Özel Harp Dairesi ‘Bayraktar’ı Kemal Coşkun 1996’da Kutlu Adalı öldürüldüğünde komşusuydu. Adalı’yı çok yakından tanımasına karşın, polisteki ifadesinde ‘‘Silah sesi duydum, çıkıp bakmadım. Ertesi gün duydum Adalı’nın öldürüldüğünü… Kutlu Adalı’yı tanımıyorum!’’ demişti…

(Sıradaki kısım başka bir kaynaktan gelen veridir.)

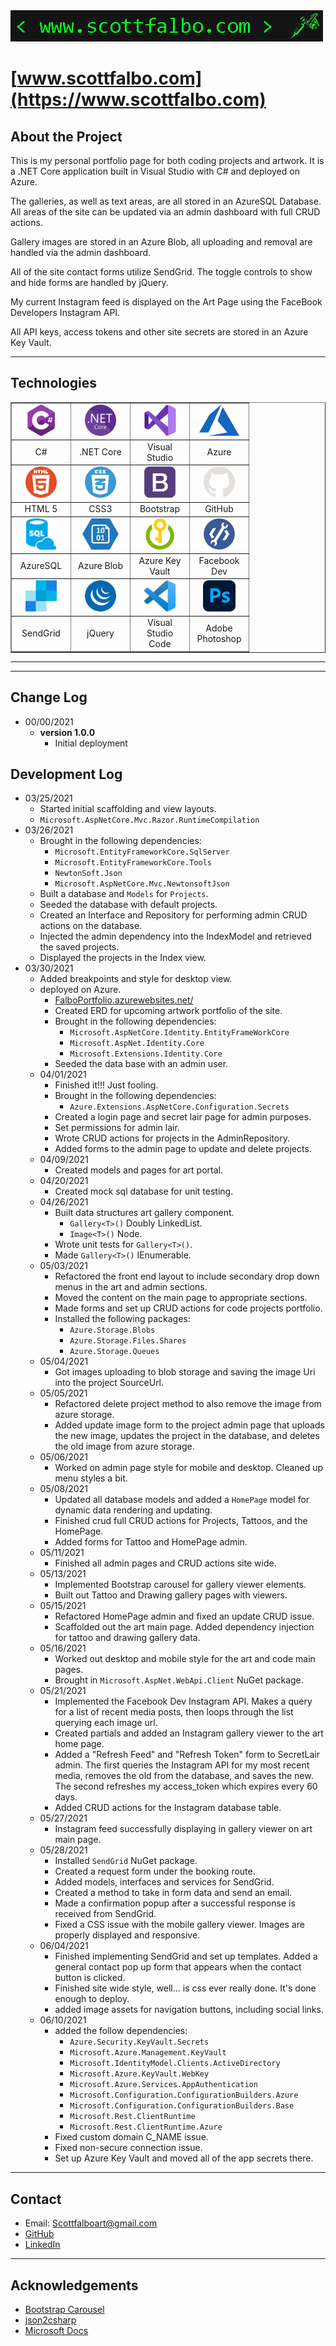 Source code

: <img src="./assets/git_title.png">

# [www.scottfalbo.com](https://www.scottfalbo.com)

## About the Project

This is my personal portfolio page for both coding projects and artwork.  It is a .NET Core application built in Visual Studio with C# and deployed on Azure.

The galleries, as well as text areas, are all stored in an AzureSQL Database.  All areas of the site can be updated via an admin dashboard with full CRUD actions.  

Gallery images are stored in an Azure Blob, all uploading and removal are handled via the admin dashboard.

All of the site contact forms utilize SendGrid.  The toggle controls to show and hide forms are handled by jQuery.

My current Instagram feed is displayed on the Art Page using the FaceBook Developers Instagram API.

All API keys, access tokens and other site secrets are stored in an Azure Key Vault.

---

## Technologies

<table border>
  <tr align=center>
    <td width=80>
      <img src = "./assets/cSharp.png" height=50> 
    </td>
    <td width=80>
      <img src = "./assets/dotnetcore.png" height=50>
    </td>
    <td width=80>
      <img src = "./assets/visualStudio.png" height=50>
    </td>
    <td width=80>
      <img src = "./assets/azure.png" height=50>
    </td>
  </tr>
    <tr>
    <td align=center>
      C#
    </td>
    <td align=center>
      .NET Core
    </td>
    <td align=center>
      Visual Studio
    </td>
    <td align=center>
      Azure
    </td>
  </tr>
  <tr align=center>
    <td width=80>
      <img src = "./assets/html.png" height=50>
    </td>
    <td width=80>
      <img src = "./assets/css.png" height=50>
    </td>
    <td width=80>
      <img src = "./assets/bootstrap.png" height=50>
    </td>
    <td width=80>
      <img src = "./assets/github-light.png" height=50>
    </td>
  </tr>
    <tr>
    <td align=center>
      HTML 5
    </td>
    <td align=center>
      CSS3
    </td>
    <td align=center>
      Bootstrap
    </td>
    <td align=center>
      GitHub
    </td>
  </tr>
  </tr>
  <tr align=center>
    <td width=80>
      <img src = "./assets/azure_sql.png" height=50>
    </td>
    <td width=80>
      <img src = "./assets/azureBlob.png" height=50>
    </td>
    <td width=80>
      <img src = "./assets/key_vault.png" height=50>
    </td>
    <td width=80>
      <img src = "./assets/facebook_dev.png" height=50>
    </td>
  </tr>
    <tr>
    <td align=center>
      AzureSQL
    </td>
    <td align=center>
      Azure Blob
    </td>
    <td align=center>
      Azure Key Vault
    </td>
    <td align=center>
      Facebook Dev
    </td>
  </tr>
  <tr align=center>
    <td width=80>
      <img src = "./assets/sendgrid.png" height=50>
    </td>
    <td width=80>
      <img src = "./assets/jQuery.png" height=50>
    </td>
    <td width=80>
      <img src = "./assets/vscode.png" height=50>
    </td>
    <td width=80>
      <img src = "./assets/photoshop.png" height=50>
    </td>
  </tr>
    <tr>
    <td align=center>
      SendGrid
    </td>
    <td align=center>
      jQuery
    </td>
    <td align=center>
      Visual Studio Code
    </td>
    <td align=center>
      Adobe Photoshop
    </td>
  </tr>
</table>

---

<!-- ## Architecture -->

---

## Change Log

+ 00/00/2021
  + **version 1.0.0**
    + Initial deployment

## Development Log

+ 03/25/2021
  + Started initial scaffolding and view layouts.
  + `Microsoft.AspNetCore.Mvc.Razor.RuntimeCompilation`
+ 03/26/2021
  + Brought in the following dependencies:
    + `Microsoft.EntityFrameworkCore.SqlServer`
    + `Microsoft.EntityFrameworkCore.Tools`
    + `NewtonSoft.Json`
    + `Microsoft.AspNetCore.Mvc.NewtonsoftJson`
  + Built a database and `Models` for `Projects`.
  + Seeded the database with default projects.
  + Created an Interface and Repository for performing admin CRUD actions on the database.
  + Injected the admin dependency into the IndexModel and retrieved the saved projects.
  + Displayed the projects in the Index view.
+ 03/30/2021
  + Added breakpoints and style for desktop view.
  + deployed on Azure.
    + [FalboPortfolio.azurewebsites.net/](https://falboportfolio.azurewebsites.net/)
    + Created ERD for upcoming artwork portfolio of the site.
    + Brought in the following dependencies:
      + `Microsoft.AspNetCore.Identity.EntityFrameWorkCore`
      + `Microsoft.AspNet.Identity.Core`
      + `Microsoft.Extensions.Identity.Core`
    + Seeded the data base with an admin user.
  + 04/01/2021
    + Finished it!!! Just fooling.
    + Brought in the following dependencies:
      + `Azure.Extensions.AspNetCore.Configuration.Secrets`
    + Created a login page and secret lair page for admin purposes.
    + Set permissions for admin lair.
    + Wrote CRUD actions for projects in the AdminRepository.
    + Added forms to the admin page to update and delete projects.
  + 04/09/2021
    + Created models and pages for art portal.
  + 04/20/2021
    + Created mock sql database for unit testing.
  + 04/26/2021
    + Built data structures art gallery component.
      + `Gallery<T>()` Doubly LinkedList.
      + `Image<T>()` Node.
    + Wrote unit tests for `Gallery<T>()`.
    + Made `Gallery<T>()` IEnumerable.
  + 05/03/2021
    + Refactored the front end layout to include secondary drop down menus in the art and admin sections.
    + Moved the content on the main page to appropriate sections.
    + Made forms and set up CRUD actions for code projects portfolio.
    + Installed the following packages:
      + `Azure.Storage.Blobs`
      + `Azure.Storage.Files.Shares`
      + `Azure.Storage.Queues`
  + 05/04/2021
    + Got images uploading to blob storage and saving the image Uri into the project SourceUrl.
  + 05/05/2021
    + Refactored delete project method to also remove the image from azure storage.
    + Added update image form to the project admin page that uploads the new image, updates the project in the database, and deletes the old image from azure storage.
  + 05/06/2021
    + Worked on admin page style for mobile and desktop.  Cleaned up menu styles a bit.
  + 05/08/2021
    + Updated all database models and added a `HomePage` model for dynamic data rendering and updating.
    + Finished crud full CRUD actions for Projects, Tattoos, and the HomePage.
    + Added forms for Tattoo and HomePage admin.
  + 05/11/2021
    + Finished all admin pages and CRUD actions site wide.
  + 05/13/2021
    + Implemented Bootstrap carousel for gallery viewer elements.
    + Built out Tattoo and Drawing gallery pages with viewers.
  + 05/15/2021
    + Refactored HomePage admin and fixed an update CRUD issue.
    + Scaffolded out the art main page.  Added dependency injection for tattoo and drawing gallery data.
  + 05/16/2021
    + Worked out desktop and mobile style for the art and code main pages.
    + Brought in `Microsoft.AspNet.WebApi.Client` NuGet package.
  + 05/21/2021
    + Implemented the Facebook Dev Instagram API.  Makes a query for a list of recent media posts, then loops through the list querying each image url.
    + Created partials and added an Instagram gallery viewer to the art home page.
    + Added a "Refresh Feed" and "Refresh Token" form to SecretLair admin.  The first queries the Instagram API for my most recent media, removes the old from the database, and saves the new.  The second refreshes my access_token which expires every 60 days.
    + Added CRUD actions for the Instagram database table.
  + 05/27/2021
    + Instagram feed successfully displaying in gallery viewer on art main page.
  + 05/28/2021
    + Installed `SendGrid` NuGet package.
    + Created a request form under the booking route.
    + Added models, interfaces and services for SendGrid.
    + Created a method to take in form data and send an email.
    + Made a confirmation popup after a successful response is received from SendGrid.
    + Fixed a CSS issue with the mobile gallery viewer.  Images are properly displayed and responsive.
  + 06/04/2021
    + Finished implementing SendGrid and set up templates.  Added a general contact pop up form that appears when the contact button is clicked.
    + Finished site wide style, well... is css ever really done.  It's done enough to deploy.
    + added image assets for navigation buttons, including social links.
  + 06/10/2021
    + added the follow dependencies:
      + `Azure.Security.KeyVault.Secrets`
      + `Microsoft.Azure.Management.KeyVault`
      + `Microsoft.IdentityModel.Clients.ActiveDirectory`
      + `Microsoft.Azure.KeyVault.WebKey`
      + `Microsoft.Azure.Services.AppAuthentication`
      + `Microsoft.Configuration.ConfigurationBuilders.Azure`
      + `Microsoft.Configuration.ConfigurationBuilders.Base`
      + `Microsoft.Rest.ClientRuntime`
      + `Microsoft.Rest.ClientRuntime.Azure`
    + Fixed custom domain C_NAME issue.
    + Fixed non-secure connection issue.
    + Set up Azure Key Vault and moved all of the app secrets there.

---

## Contact

+ Email: Scottfalboart@gmail.com
+ [GitHub](https://github.com/scottfalbo)
+ [LinkedIn](https://www.linkedin.com/in/scott-falbo/)

---

## Acknowledgements

+ [Bootstrap Carousel](https://getbootstrap.com/docs/4.0/components/carousel/)
+ [json2csharp](https://json2csharp.com/)
+ [Microsoft Docs](https://docs.microsoft.com/en-us/)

Özel Harp Dairesi’nden hiç bahsetmeden Kutlu Adalı cinayetinin altından egzotik bir ‘tarihi eser kaçakçılığı’ çıkarma çabası Kıbrıs’taki işgal ve kolonizasyon gerçeğini örtme çabasıdır.
-Kutlu Adalı neden öldürüldü?
Bir nedenden değil, birçok nedenin ve bilip de henüz yazmadıklarının egemenlerde yarattığı endişeden dolayı, ama en çok da dozu yükseldikçe yükselerek savaş suçu yerleşimci nüfusa karşı yazdığı yazılardan dolayı öldürüldü…
19 Ağustos 1993’te devam ediyor Adalı:
-Artık belli olmuştur ki, yurdumuzu kurtaramayacağız. Ben kendi payıma inançlıyım, ama gidiş o gidiştir ki, Kıbrıs Türkü’nün yurdu artık kurtarılamayacak boyutlarda Kıbrıs Türklerinin elinden alınmıştır.
Nüfus inanılmaz hızda Anadolulaşmıştır. Düşünce ve görüşler inanılmaz boyutlarda millileştirilmiş, dinin tutucu, baskıcı etkisi ahtapotun kolları gibi evlerimizi, köylerimizi, sokaklarımızı, çarşımızı, eğitimimizi sarmıştır.
Artık sokaklar bizim değildir, çarşılar bizim değildir. İşçiler bizim değildir. Yatırımlar bizim değildir, dükkanlar bizim değildir, plajlar, oteller, moteller, yazlıklar, villalar, köyler, kentler bizim değildir.
Bizim olmayan, bize kalan sadece yalnızlığa terkedilmişliktir. Yalnızlık Kıbrıs Türkü için ölümdür, esarettir. Ama yalnızlığı seven çözümsüzlük yanlıları için refahtır, yüksek yaşamdır. Halkı ezen ve sömürenler ezilmedikçe, yalnızlığa itilmedikçe, Kıbrıs Türkü vatanını kurtarabilir mi?
Vatanımızı sevdiğimiz için, yalnızlığa terk edilmek gibi acı bir son olamaz’’…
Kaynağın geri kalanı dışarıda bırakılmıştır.